ACTIVITY -
Please find the lines in the entries below that contain the word "begin", and copy each one.

### SOURCE DATA ###

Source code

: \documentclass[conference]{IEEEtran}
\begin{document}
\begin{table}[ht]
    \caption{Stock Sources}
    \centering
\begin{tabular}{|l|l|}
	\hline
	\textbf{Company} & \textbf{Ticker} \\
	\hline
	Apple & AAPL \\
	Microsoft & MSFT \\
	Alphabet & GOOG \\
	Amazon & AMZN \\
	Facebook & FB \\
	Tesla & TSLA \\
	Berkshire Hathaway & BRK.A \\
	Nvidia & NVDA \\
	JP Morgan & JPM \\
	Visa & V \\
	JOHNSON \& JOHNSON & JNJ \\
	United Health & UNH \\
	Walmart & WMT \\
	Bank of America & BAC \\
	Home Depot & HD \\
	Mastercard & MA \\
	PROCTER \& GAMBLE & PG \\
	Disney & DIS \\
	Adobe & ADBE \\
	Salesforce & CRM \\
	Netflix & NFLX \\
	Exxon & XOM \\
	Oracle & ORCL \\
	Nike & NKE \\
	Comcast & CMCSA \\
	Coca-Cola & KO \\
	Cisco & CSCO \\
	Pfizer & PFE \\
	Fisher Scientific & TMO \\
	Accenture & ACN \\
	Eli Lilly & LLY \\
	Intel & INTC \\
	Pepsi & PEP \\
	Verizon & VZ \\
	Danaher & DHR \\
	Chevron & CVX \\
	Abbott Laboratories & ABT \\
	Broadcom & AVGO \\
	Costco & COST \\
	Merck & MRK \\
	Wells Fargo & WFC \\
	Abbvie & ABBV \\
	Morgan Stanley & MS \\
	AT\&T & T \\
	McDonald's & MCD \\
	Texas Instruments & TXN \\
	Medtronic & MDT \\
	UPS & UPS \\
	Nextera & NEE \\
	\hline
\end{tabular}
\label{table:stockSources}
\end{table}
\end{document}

###

RESPONSE TO THIS EXERCISE -
\begin{document}
\begin{table}[ht]
\begin{tabular}{|l|l|}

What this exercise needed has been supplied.